The merge window should stay open for at least another week; it is not
clear how LinuxCon and the Linux Plumbers Conference might affect the
schedule. Next week's edition will contain an update on changes merged
after the publication of this page.
Comments (7 posted)
By Jonathan Corbet
September 15, 2009
Scheduler-related development seems to come in bursts. Things will be
relatively quiet for a few development cycles, then activity will suddenly
increase. We would appear to be in one of those periods where developers
start to show a higher level of interest in what the scheduler is doing.
The posting of the BFS scheduler has certainly motivated some of this
activity, but there is more than that going on.
Interactivity
On the BFS front, the (mildly) inflammatory part of the discussion would
appear to have run its course. Anybody who has watched the linux-kernel
list knows that serious attempts to fix problems often follow the storm;
that appears to be the case this time around. Benchmarks are being posted
by a number of people; as a general rule, the results of these benchmark
runs tend to be mixed. There are also developers and users posting about problems
that they are observing; see, for example, Jens
Axboe's report of a ten-second pause while trying to run the
xmodmap command.
As part of the process of tracking down problems, the conversation turned
to tuning the scheduler. Ingo Molnar pointed
out that there is a whole set of flags governing scheduler behavior,
all of which can be tweaked by the system administrator:
Note, these flags are all runtime, the new settings take effect
almost immediately (and at the latest it takes effect when a task
has started up) and safe to do runtime. It basically gives us
32768 pluggable schedulers each with a slightly separate algorithm
- each setting in essence creates a new scheduler.

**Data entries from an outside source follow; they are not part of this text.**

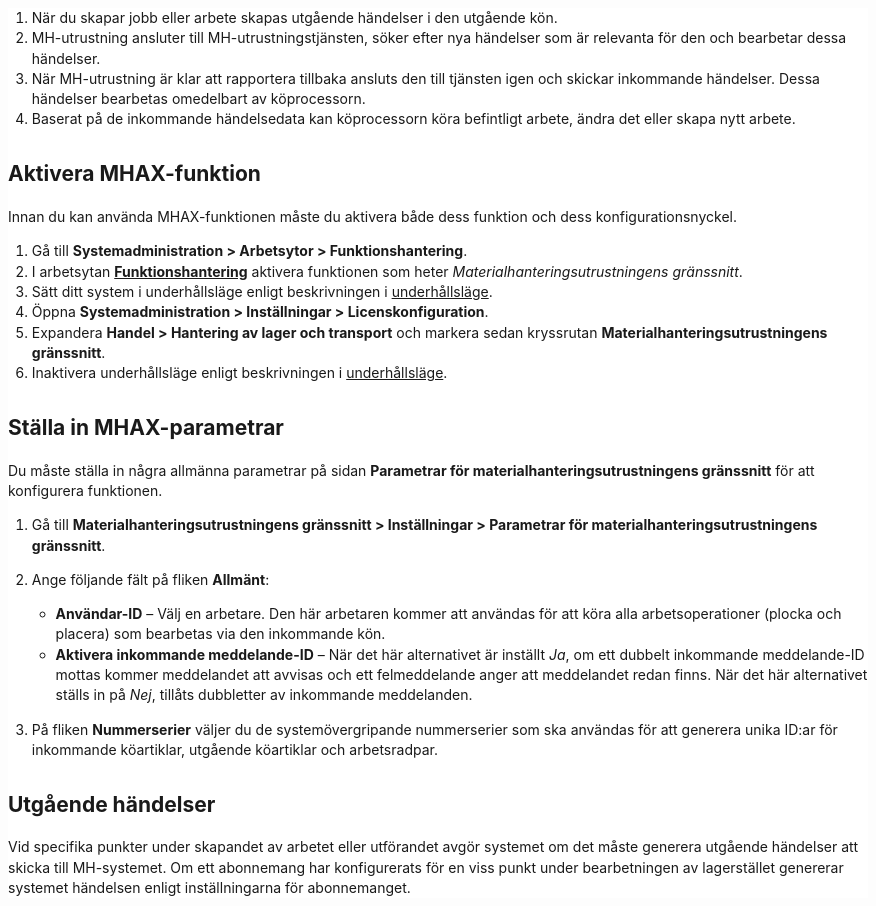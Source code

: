 1. När du skapar jobb eller arbete skapas utgående händelser i den utgående kön.
2. MH-utrustning ansluter till MH-utrustningstjänsten, söker efter nya händelser som är relevanta för den och bearbetar dessa händelser.
3. När MH-utrustning är klar att rapportera tillbaka ansluts den till tjänsten igen och skickar inkommande händelser. Dessa händelser bearbetas omedelbart av köprocessorn.
4. Baserat på de inkommande händelsedata kan köprocessorn köra befintligt arbete, ändra det eller skapa nytt arbete.

## <a name="turn-on-the-mhax-feature"></a>Aktivera MHAX-funktion

Innan du kan använda MHAX-funktionen måste du aktivera både dess funktion och dess konfigurationsnyckel.

1. Gå till **Systemadministration \> Arbetsytor \> Funktionshantering**.
2. I arbetsytan **[Funktionshantering](../../fin-ops-core/fin-ops/get-started/feature-management/feature-management-overview.md)** aktivera funktionen som heter *Materialhanteringsutrustningens gränssnitt*.
3. Sätt ditt system i underhållsläge enligt beskrivningen i [underhållsläge](../../fin-ops-core/dev-itpro/sysadmin/maintenance-mode.md).
4. Öppna **Systemadministration \> Inställningar \> Licenskonfiguration**.
5. Expandera **Handel \> Hantering av lager och transport** och markera sedan kryssrutan **Materialhanteringsutrustningens gränssnitt**.
6. Inaktivera underhållsläge enligt beskrivningen i [underhållsläge](../../fin-ops-core/dev-itpro/sysadmin/maintenance-mode.md).

## <a name="set-mhax-parameters"></a>Ställa in MHAX-parametrar

Du måste ställa in några allmänna parametrar på sidan **Parametrar för materialhanteringsutrustningens gränssnitt** för att konfigurera funktionen.

1. Gå till **Materialhanteringsutrustningens gränssnitt \> Inställningar \> Parametrar för materialhanteringsutrustningens gränssnitt**.
2. Ange följande fält på fliken **Allmänt**:

    - **Användar-ID** – Välj en arbetare. Den här arbetaren kommer att användas för att köra alla arbetsoperationer (plocka och placera) som bearbetas via den inkommande kön.
    - **Aktivera inkommande meddelande-ID** – När det här alternativet är inställt *Ja*, om ett dubbelt inkommande meddelande-ID mottas kommer meddelandet att avvisas och ett felmeddelande anger att meddelandet redan finns. När det här alternativet ställs in på *Nej*, tillåts dubbletter av inkommande meddelanden.

3. På fliken **Nummerserier** väljer du de systemövergripande nummerserier som ska användas för att generera unika ID:ar för inkommande köartiklar, utgående köartiklar och arbetsradpar.

## <a name="outbound-events"></a>Utgående händelser

Vid specifika punkter under skapandet av arbetet eller utförandet avgör systemet om det måste generera utgående händelser att skicka till MH-systemet. Om ett abonnemang har konfigurerats för en viss punkt under bearbetningen av lagerstället genererar systemet händelsen enligt inställningarna för abonnemanget.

The idea here is not that each user should be required to pick out the
correct scheduler from a set of 32768 - a number which presumably seems
high even to the "Linux is about choice" crowd. But these flags can be useful for
anybody who is trying to track down why the behavior of the scheduler is
not as good as it should be. When a tuning change improves things, it
gives developers a hint about where they should be looking to find the
source of the problem.
A particular test suggested by Ingo was this:
echo NO_NEW_FAIR_SLEEPERS > /debug/sched_features
(Politically-correct developers will, of course, have debugfs mounted under
/sys/kernel/debug. Your editor takes no position on the proper
debugfs mount point.)
One tester reported immediately that
setting this flag made the problems go away. Jens also noted that his
ten-second xmodmap problem was solved. The evidence of problems
with the NEW_FAIR_SLEEPERS feature was compelling enough that Ingo posted
a patch to disable it by default; that
patch has been merged for 2.6.32.
For the curious, the NEW_FAIR_SLEEPERS feature is a simple tweak which
gives a process a small runtime credit when it returns to the run queue
after a sleep. It is meant to help interactive processes, but, clearly,
something is not working as expected. Once the real problem has been
tracked down, it's possible that the NEW_FAIR_SLEEPERS feature could, once
again, be enabled by default. In the mean time, users experiencing
interactivity problems may want to try disabling it and seeing if things
get better.
Child-runs-first
Another default parameter is changing for 2.6.32; it controls which process
runs first
after a fork(). For much of the recent past, fork() has
arranged things such that the child process gets to run before
fork() returns to the parent; this behavior was based on the
general observation that the child's work is often more important. There
is a good reason to run the parent first, though: the parent's state is
active in the processor, the translation lookaside buffer (TLB) contains
the right information, etc. So parent-runs-first should perform better.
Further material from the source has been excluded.